The Need for Reinforcement Learning Research in Cyber Security

Introduction and Statement of Need

Despite the many societal benefits of digitalization, it also makes our society more vulnerable. Recent studies estimate that over 40% of organizations globally have suffered from cyber attacks in the last two years, and it is expected that an even larger proportion will be affected in the coming year [2]. Private organizations are not the only ones affected by this trend. Most of the public welfare infrastructure, e.g. healthcare and transport infrastructure, also relies on IT systems and is therefore vulnerable to cyber attacks. This vulnerability was demonstrated in 2015 when Ukraine’s national power grid was hacked by Russia, leaving roughly 230, 000 consumers without power for several hours, including hospitals and public transport systems [1].

As the ubiquity and evolving nature of cyber attacks is of growing concern to society, automation of security processes and functions has been recognized as an important part of the response to this threat. In fact, since the early 1990s, there has been a broad research interest in automating security functions in IT systems, especially in the areas of attack detection, attack prevention, and attack response. While the task of automatically detecting attacks has been largely automated using expert systems and statistical anomaly detection methods, prevention and response to attacks usually remains a manual process performed by system administrators. This manual approach is, however, unsustainable. Given the rapid increase in both the number of cyber attacks and their complexity, management of IT security without a high level of automation becomes impossible.

Our Research Objective

To cope with the increasing number of cyber attacks, we aim to develop methods for automating attack responses. Consider the following use case. The operator of an IT-infrastructure (see the figure below), which we call the defender, takes measures to protect it against a possible attacker while, at the same time, providing services to a client population. The infrastructure includes a public gateway through which the clients access the service and which is also open to a possible attacker. The attacker seeks to intrude on the infrastructure and compromise a set of its components. Conversely, the defender aims at preventing intrusions from the attacker and maintaining service to its clients. The goal of this project is to develop methods to automatically compute effective attack response strategies for the use case described above. Specifically, we aim to: (1) construct a formal model of the use case; (2) analyze the model theoretically; (3), compute optimal response strategies based on the model; and (4) implement the computed strategies in an automated attack-response system.

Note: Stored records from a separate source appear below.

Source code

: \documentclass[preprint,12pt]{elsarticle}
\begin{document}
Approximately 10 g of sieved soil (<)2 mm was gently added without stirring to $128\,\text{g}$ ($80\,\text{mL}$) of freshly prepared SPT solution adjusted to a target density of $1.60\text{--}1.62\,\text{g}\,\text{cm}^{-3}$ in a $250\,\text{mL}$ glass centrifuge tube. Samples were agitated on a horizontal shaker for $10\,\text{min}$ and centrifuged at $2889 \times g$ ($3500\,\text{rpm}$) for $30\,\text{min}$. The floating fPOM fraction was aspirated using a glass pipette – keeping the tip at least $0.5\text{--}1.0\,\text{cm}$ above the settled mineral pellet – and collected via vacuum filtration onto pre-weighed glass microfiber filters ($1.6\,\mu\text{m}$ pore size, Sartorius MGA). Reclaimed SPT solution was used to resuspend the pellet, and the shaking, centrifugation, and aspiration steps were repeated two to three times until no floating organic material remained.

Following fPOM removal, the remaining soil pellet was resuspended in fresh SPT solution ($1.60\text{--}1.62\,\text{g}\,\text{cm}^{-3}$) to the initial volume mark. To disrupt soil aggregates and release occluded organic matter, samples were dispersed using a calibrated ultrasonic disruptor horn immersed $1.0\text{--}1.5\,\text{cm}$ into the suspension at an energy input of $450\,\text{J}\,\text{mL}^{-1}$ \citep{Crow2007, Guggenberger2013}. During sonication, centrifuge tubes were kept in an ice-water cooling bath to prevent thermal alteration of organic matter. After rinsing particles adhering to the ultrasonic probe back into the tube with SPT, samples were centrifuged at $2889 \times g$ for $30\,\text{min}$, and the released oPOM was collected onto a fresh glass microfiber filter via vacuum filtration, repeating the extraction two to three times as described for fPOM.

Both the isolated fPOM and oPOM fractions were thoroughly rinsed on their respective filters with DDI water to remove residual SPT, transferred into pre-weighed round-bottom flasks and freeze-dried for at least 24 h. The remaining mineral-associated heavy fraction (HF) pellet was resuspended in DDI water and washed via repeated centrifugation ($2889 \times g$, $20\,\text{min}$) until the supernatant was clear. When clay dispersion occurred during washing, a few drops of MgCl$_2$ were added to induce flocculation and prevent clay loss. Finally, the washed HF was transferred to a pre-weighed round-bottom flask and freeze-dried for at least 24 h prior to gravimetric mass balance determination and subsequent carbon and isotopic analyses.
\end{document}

The IT infrastructure and the actors in the use case.

Our Approach

Our approach to achieving the objective stated above, i.e automating the response to cyber attacks, is based on three well established formal frameworks: game theory, control theory, and reinforcement learning. We plan to use game theory to model cyber attacks and response actions on an IT infrastructure as a game between an attacker and a defender, and we intend to use control theory and reinforcement learning to compute optimal game strategies for the defender. Following this approach, we plan to build two systems (see the figure below). First, we plan to develop an emulation system where key functional components of the target IT infrastructure are replicated. This system closely approximates the functionality of the target infrastructure and is used to run attack scenarios and defender responses. These runs produce system measurements and logs, from which we estimate distributions of infrastructure metrics. We then plan to use the estimated distributions to instantiate a simulation of our game model. Second, we plan to build a simulation system where the game is simulated and where automated response strategies are incrementally learned through reinforcement learning and control theory. Lastly, to evaluate the learned strategies, we will extract them from the simulation system and evaluate them in the emulation system. The approach described above has three key properties. Firstly, the emulation system allows secure and realistic evaluation of response strategies without degrading functionality of the target infrastructure. Second, the combination of control theory, reinforcement learning, and simulation enables efficient learning of response strategies. Finally, by developing the approach around formal frameworks, such as game theory and control theory, we ensure a high level of mathematical rigor and theoretical insight into the automated response strategies.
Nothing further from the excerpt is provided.